> [ASSIGNED TASK] Reproduce, please, only the lines from the first line below to the line containing "### Gate Status", inclusive.

Collected data
◆ ◆ ◆

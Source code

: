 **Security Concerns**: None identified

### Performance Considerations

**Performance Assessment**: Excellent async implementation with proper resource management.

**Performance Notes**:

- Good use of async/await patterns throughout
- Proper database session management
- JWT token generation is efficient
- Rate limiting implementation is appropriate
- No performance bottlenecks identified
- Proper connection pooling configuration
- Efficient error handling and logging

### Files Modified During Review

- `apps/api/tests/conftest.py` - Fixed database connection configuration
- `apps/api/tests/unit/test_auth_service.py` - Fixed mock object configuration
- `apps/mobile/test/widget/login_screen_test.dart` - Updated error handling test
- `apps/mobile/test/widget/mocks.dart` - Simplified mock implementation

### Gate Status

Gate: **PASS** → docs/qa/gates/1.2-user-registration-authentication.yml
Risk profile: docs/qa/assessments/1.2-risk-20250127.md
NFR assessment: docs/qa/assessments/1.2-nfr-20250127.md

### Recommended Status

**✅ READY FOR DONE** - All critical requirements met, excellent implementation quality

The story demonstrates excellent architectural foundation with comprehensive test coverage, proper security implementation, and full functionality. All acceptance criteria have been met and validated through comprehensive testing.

◆ ◆ ◆

> [TASK SOLUTION]
Source code

: **Security Concerns**: None identified

### Performance Considerations

**Performance Assessment**: Excellent async implementation with proper resource management.

**Performance Notes**:

- Good use of async/await patterns throughout
- Proper database session management
- JWT token generation is efficient
- Rate limiting implementation is appropriate
- No performance bottlenecks identified
- Proper connection pooling configuration
- Efficient error handling and logging

### Files Modified During Review

- `apps/api/tests/conftest.py` - Fixed database connection configuration
- `apps/api/tests/unit/test_auth_service.py` - Fixed mock object configuration
- `apps/mobile/test/widget/login_screen_test.dart` - Updated error handling test
- `apps/mobile/test/widget/mocks.dart` - Simplified mock implementation

### Gate Status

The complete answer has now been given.